In the past, the 85-year-old Horonick said that the award was far less important to him than his job.
But on Tuesday, Horonick said the new winner's work is based on his own achievements and those of dozens of others who work with him.
"I think it's an insult," he said in an interview in Urbana, Illinois.
Last year's physics prize was awarded to British scientist Peter Higgs and Belgian colleague Franois Engelt, who helped explain how substances formed after the Big Bang. On Monday, U. S. -
John O'Keefe, a British scientist, shared the Nobel Prize in medicine with a Norwegian couple on May 1. -
Britt Moser and Edvard Moser have made breakthroughs in brain research, paving the way for a better understanding of diseases such as Alzheimer's disease.
The Nobel Prize in Chemistry will be announced on Wednesday, followed by Thursday's Prize in Literature, Friday's Nobel Peace Prize and Monday's Prize in Economics.
Value 8 million kroner($1. 1 million)
Every Nobel Prize was awarded on December 12.
On the anniversary of the death of Alfred Nobel, founder of the Nobel Prize in 10,1896.
In addition to the bonus, each winner receives a diploma and a gold medal.
Nobel was a wealthy Swedish industrialist who invented explosives.

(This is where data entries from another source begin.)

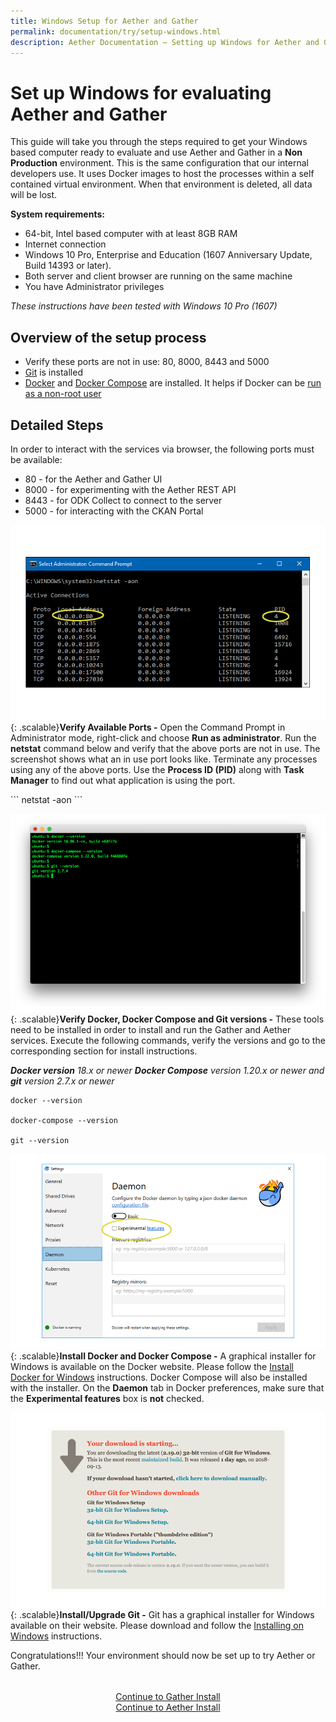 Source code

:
 ```yaml
---
title: Windows Setup for Aether and Gather
permalink: documentation/try/setup-windows.html
description: Aether Documentation – Setting up Windows for Aether and Gather evaluation
---
```

# Set up Windows for evaluating Aether and Gather
This guide will take you through the steps required to get your Windows based computer ready to evaluate and use Aether and Gather in a **Non Production** environment.  This is the same configuration that our internal developers use.  It uses Docker images to host the processes within a self contained virtual environment.  When that environment is deleted, all data will be lost.  

**System requirements:**
* 64-bit, Intel based computer with at least 8GB RAM
* Internet connection
* Windows 10 Pro, Enterprise and Education (1607 Anniversary Update, Build 14393 or later).
* Both server and client browser are running on the same machine
* You have Administrator privileges

_These instructions have been tested with Windows 10 Pro (1607)_

## Overview of the setup process
* Verify these ports are not in use: 80, 8000, 8443 and 5000
* [Git](https://git-scm.com/)  is installed 
* [Docker](https://docs.docker.com/install/linux/docker-ce/ubuntu/) and [Docker Compose](https://docs.docker.com/compose/) are installed. It helps if Docker can be [run as a non-root user](https://docs.docker.com/install/linux/linux-postinstall/)

## Detailed Steps

In order to interact with the services via browser, the following ports must be available:
* 80 - for the Aether and Gather UI
* 8000 - for experimenting with the Aether REST API
* 8443 - for ODK Collect to connect to the server
* 5000 - for interacting with the CKAN Portal

[![Windows Available Ports](/images/windows-ports.png)](/images/windows-ports.png){: .scalable}**Verify Available Ports -** Open the Command Prompt in Administrator mode, right-click and choose **Run as administrator**.  Run the **netstat** command below and verify that the above ports are not in use.  The screenshot shows what an in use port looks like.  Terminate any processes using any of the above ports.  Use the **Process ID (PID)** along with **Task Manager** to find out what application is using the port.
<p style="clear: both;"/>
```
netstat -aon
``` 

[![Ubuntu Versions](/images/ubuntu-versions.png)](/images/ubuntu-versions.png){: .scalable}**Verify Docker, Docker Compose and Git versions -** These tools need to be installed in order to install and run the Gather and Aether services.  Execute the following commands, verify the versions and go to the corresponding section for install instructions.  

_**Docker version** 18.x or newer **Docker Compose** version 1.20.x or newer and **git** version 2.7.x or newer_

<p style="clear: both;"/>

```
docker --version

docker-compose --version

git --version
```
[![Windows Docker](/images/windows-docker.png)](/images/windows-docker.png){: .scalable}**Install Docker and Docker Compose -** A graphical installer for Windows is available on the Docker website. Please follow the [Install Docker for Windows](https://docs.docker.com/docker-for-windows/install/) instructions.  Docker Compose will also be installed with the installer.  On the **Daemon** tab in Docker preferences, make sure that the **Experimental features** box is **not** checked.
<p style="clear: both;"/>

[![Windows Git](/images/windows-git.png)](/images/windows-git.png){: .scalable}**Install/Upgrade Git -** Git has a graphical installer for Windows available on their website.  Please download and follow the [Installing on Windows](https://git-scm.com/download/win) instructions. 

<p style="clear: both;"/>

Congratulations!!! Your environment should now be set up to try Aether or Gather.

<div style="margin-top: 2rem; text-align: center"><a href="http://gather.ehealthafrica.org/documentation/try/install">Continue to Gather Install</a><br/>
<a href="install">Continue to Aether Install</a></div>

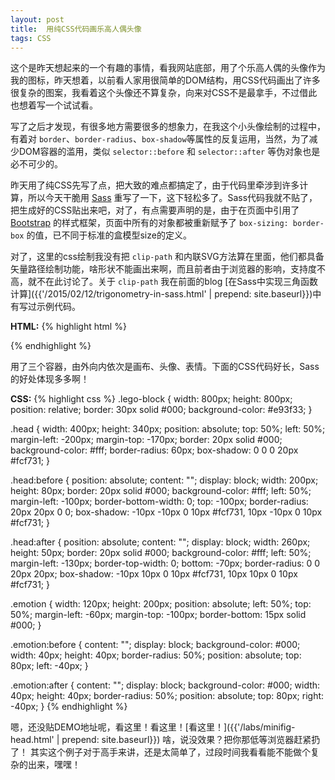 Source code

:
 ```yaml
---
layout: post
title:  用纯CSS代码画乐高人偶头像
tags: CSS
---
```


这个是昨天想起来的一个有趣的事情，看我网站底部，用了个乐高人偶的头像作为我的图标，昨天想着，以前看人家用很简单的DOM结构，用CSS代码画出了许多很复杂的图案，我看着这个头像还不算复杂，向来对CSS不是最拿手，不过借此也想着写一个试试看。

写了之后才发现，有很多地方需要很多的想象力，在我这个小头像绘制的过程中，有着对 `border`、`border-radius`、`box-shadow`等属性的反复运用，当然，为了减少DOM容器的滥用，类似 `selector::before` 和 `selector::after` 等伪对象也是必不可少的。

<!--more-->

昨天用了纯CSS先写了点，把大致的难点都搞定了，由于代码里牵涉到许多计算，所以今天干脆用 <span class="glyphicon glyphicon-globe"></span> [Sass](http://sass-lang.com/) 重写了一下，这下轻松多了。Sass代码我就不贴了，把生成好的CSS贴出来吧，对了，有点需要声明的是，由于在页面中引用了 <span class="glyphicon glyphicon-globe"></span> [Bootstrap](http://v3.bootcss.com/) 的样式框架，页面中所有的对象都被重新赋予了 `box-sizing: border-box` 的值，已不同于标准的盒模型size的定义。

对了，这里的css绘制我没有把 `clip-path` 和内联SVG方法算在里面，他们都具备矢量路径绘制功能，啥形状不能画出来啊，而且前者由于浏览器的影响，支持度不高，就不在此讨论了。关于 `clip-path` 我在前面的blog [在Sass中实现三角函数计算]({{'/2015/02/12/trigonometry-in-sass.html' | prepend: site.baseurl}})中有写过示例代码。


__HTML:__
{% highlight html %}
<div class="lego-block">
  <div class="head">
    <div class="emotion"></div>
  </div>
</div>
{% endhighlight %}

用了三个容器，由外向内依次是画布、头像、表情。下面的CSS代码好长，Sass的好处体现多多啊！

__CSS:__
{% highlight css %}
.lego-block {
  width: 800px;
  height: 800px;
  position: relative;
  border: 30px solid #000;
  background-color: #e93f33;
}

.head {
  width: 400px;
  height: 340px;
  position: absolute;
  top: 50%;
  left: 50%;
  margin-left: -200px;
  margin-top: -170px;
  border: 20px solid #000;
  background-color: #fff;
  border-radius: 60px;
  box-shadow: 0 0 0 20px #fcf731;
}

.head:before {
  position: absolute;
  content: "";
  display: block;
  width: 200px;
  height: 80px;
  border: 20px solid #000;
  background-color: #fff;
  left: 50%;
  margin-left: -100px;
  border-bottom-width: 0;
  top: -100px;
  border-radius: 20px 20px 0 0;
  box-shadow: -10px -10px 0 10px #fcf731, 10px -10px 0 10px #fcf731;
}

.head:after {
  position: absolute;
  content: "";
  display: block;
  width: 260px;
  height: 50px;
  border: 20px solid #000;
  background-color: #fff;
  left: 50%;
  margin-left: -130px;
  border-top-width: 0;
  bottom: -70px;
  border-radius: 0 0 20px 20px;
  box-shadow: -10px 10px 0 10px #fcf731, 10px 10px 0 10px #fcf731;
}

.emotion {
  width: 120px;
  height: 200px;
  position: absolute;
  left: 50%;
  top: 50%;
  margin-left: -60px;
  margin-top: -100px;
  border-bottom: 15px solid #000;
}

.emotion:before {
  content: "";
  display: block;
  background-color: #000;
  width: 40px;
  height: 40px;
  border-radius: 50%;
  position: absolute;
  top: 80px;
  left: -40px;
}

.emotion:after {
  content: "";
  display: block;
  background-color: #000;
  width: 40px;
  height: 40px;
  border-radius: 50%;
  position: absolute;
  top: 80px;
  right: -40px;
}
{% endhighlight %}

嗯，还没贴DEMO地址呢，看这里！看这里！[看这里！]({{'/labs/minifig-head.html' | prepend: site.baseurl}}) 啥，说没效果？把你那低等浏览器赶紧扔了！ 其实这个例子对于高手来讲，还是太简单了，过段时间我看看能不能做个复杂的出来，嘿嘿！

He did not provide any guidance on how to choose the winners, except that the Reward Committee should reward those who "brought the greatest benefit to mankind".
"This year's physics prize, the Nobel Committee said, was awarded in consideration of this idea.
_ Malcolm Ritter reports from New York.
Associated Press correspondents Yuri Kageyama in Tokyo, Raquel Dillon in Santa Barbara and David Mercer in Urbana, Illinois contributed to the report.